1日の能登半島地震で被災した石川県金沢市の金沢商が、全力プレーで故郷へ元気を届けた。
1回戦で今治精華(愛媛)と対戦。0-2(23-25、18-25)のストレート負けを喫したものの、最後までボールに食らい付き、諦めない姿勢を示した。
南桃花主将(3年)は「『地元に勇気や元気を与えよう』と言い合ってプレーした」と、目を赤らめて振り返った。
学校や寮に大きな被害はなく、全メンバーはそろったものの、震災の影響で直前の練習は中止に。この日は約200人の応援団が会場に駆けつける予定だったが、保護者のみに縮小となった。
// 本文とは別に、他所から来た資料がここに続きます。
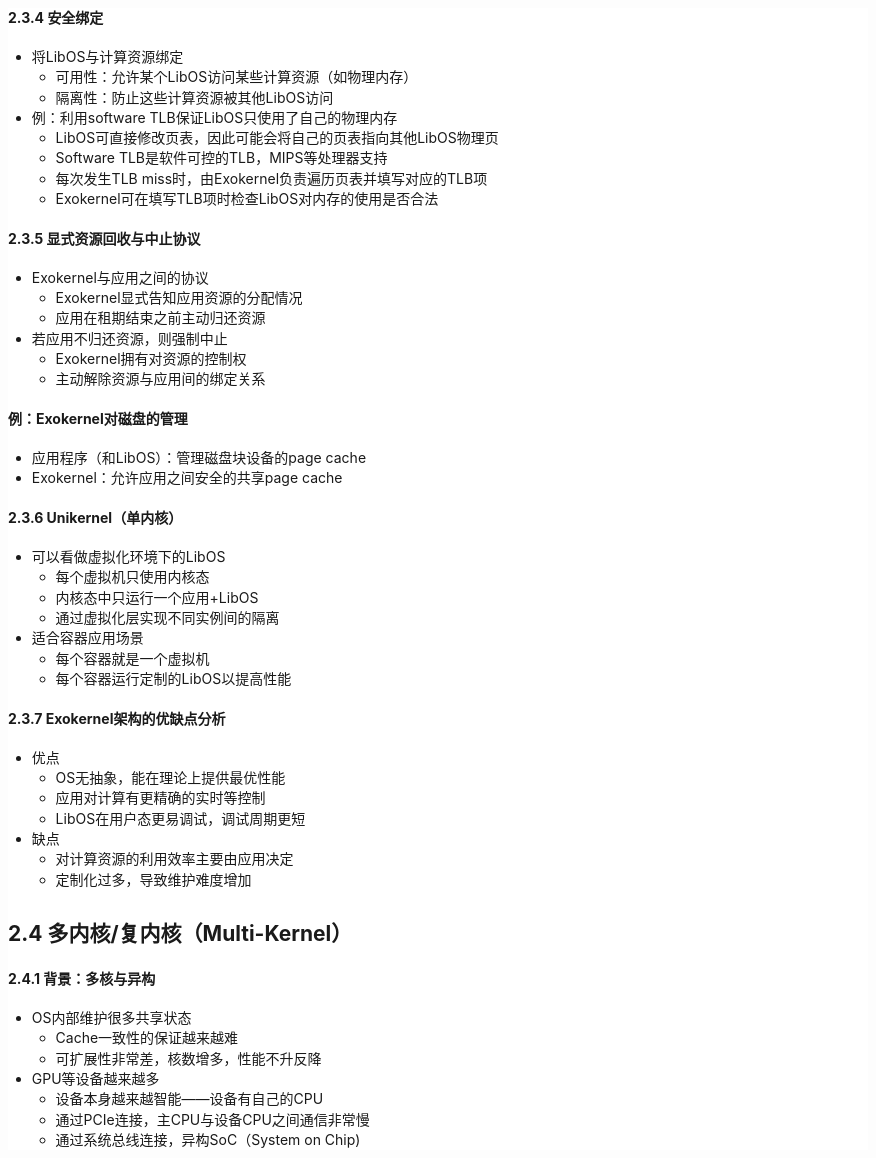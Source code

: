 #### 2.3.4 安全绑定

- 将LibOS与计算资源绑定
  - 可用性：允许某个LibOS访问某些计算资源（如物理内存）
  - 隔离性：防止这些计算资源被其他LibOS访问
- 例：利用software TLB保证LibOS只使用了自己的物理内存
  - LibOS可直接修改页表，因此可能会将自己的页表指向其他LibOS物理页
  - Software TLB是软件可控的TLB，MIPS等处理器支持
  - 每次发生TLB miss时，由Exokernel负责遍历页表并填写对应的TLB项
  - Exokernel可在填写TLB项时检查LibOS对内存的使用是否合法

#### 2.3.5 **显式资源回收与中止协议**

- Exokernel与应用之间的协议
  - Exokernel显式告知应用资源的分配情况
  - 应用在租期结束之前主动归还资源
- 若应用不归还资源，则强制中止
  - Exokernel拥有对资源的控制权
  - 主动解除资源与应用间的绑定关系

#### 例：Exokernel对磁盘的管理

- 应用程序（和LibOS）：管理磁盘块设备的page cache
- Exokernel：允许应用之间安全的共享page cache

#### 2.3.6 Unikernel（单内核）

- 可以看做虚拟化环境下的LibOS
  - 每个虚拟机只使用内核态
  - 内核态中只运行一个应用+LibOS
  - 通过虚拟化层实现不同实例间的隔离
- 适合容器应用场景
  - 每个容器就是一个虚拟机
  - 每个容器运行定制的LibOS以提高性能

#### 2.3.7 Exokernel架构的优缺点分析

- 优点
  - OS无抽象，能在理论上提供最优性能
  - 应用对计算有更精确的实时等控制
  - LibOS在用户态更易调试，调试周期更短
- 缺点
  - 对计算资源的利用效率主要由应用决定
  - 定制化过多，导致维护难度增加



## 2.4 多内核/复内核（Multi-Kernel）

#### 2.4.1 背景：多核与异构

- OS内部维护很多共享状态
  - Cache一致性的保证越来越难
  - 可扩展性非常差，核数增多，性能不升反降
- GPU等设备越来越多
  - 设备本身越来越智能——设备有自己的CPU
  - 通过PCIe连接，主CPU与设备CPU之间通信非常慢
  - 通过系统总线连接，异构SoC（System on Chip)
それでも、応援席に掲げられた「力を合わせてがんばろう石川」のメッセージボードが選手たちの励みに。また、先に試合を行っていた明秀学園日立(茨城)からの提案で、友情応援も実現。ブラスバンドやチアリーダーの応援が背中を押した。
南は「応援はすごく自分たちの力になるんだなって感じた」とうなずいた。
実家が能登にある浜田結衣(3年)は「もっと長く試合をして勇気を与えたかった」と悔しがった。試合前に親族から「自分たちも頑張るから、思いっきり楽しんで頑張ってほしい」、と伝えられたという。
勝利を届けることはできなかったが、「点を取った時のガッツポーズや試合中の笑顔では、そういうのを伝えられたかな」と話した。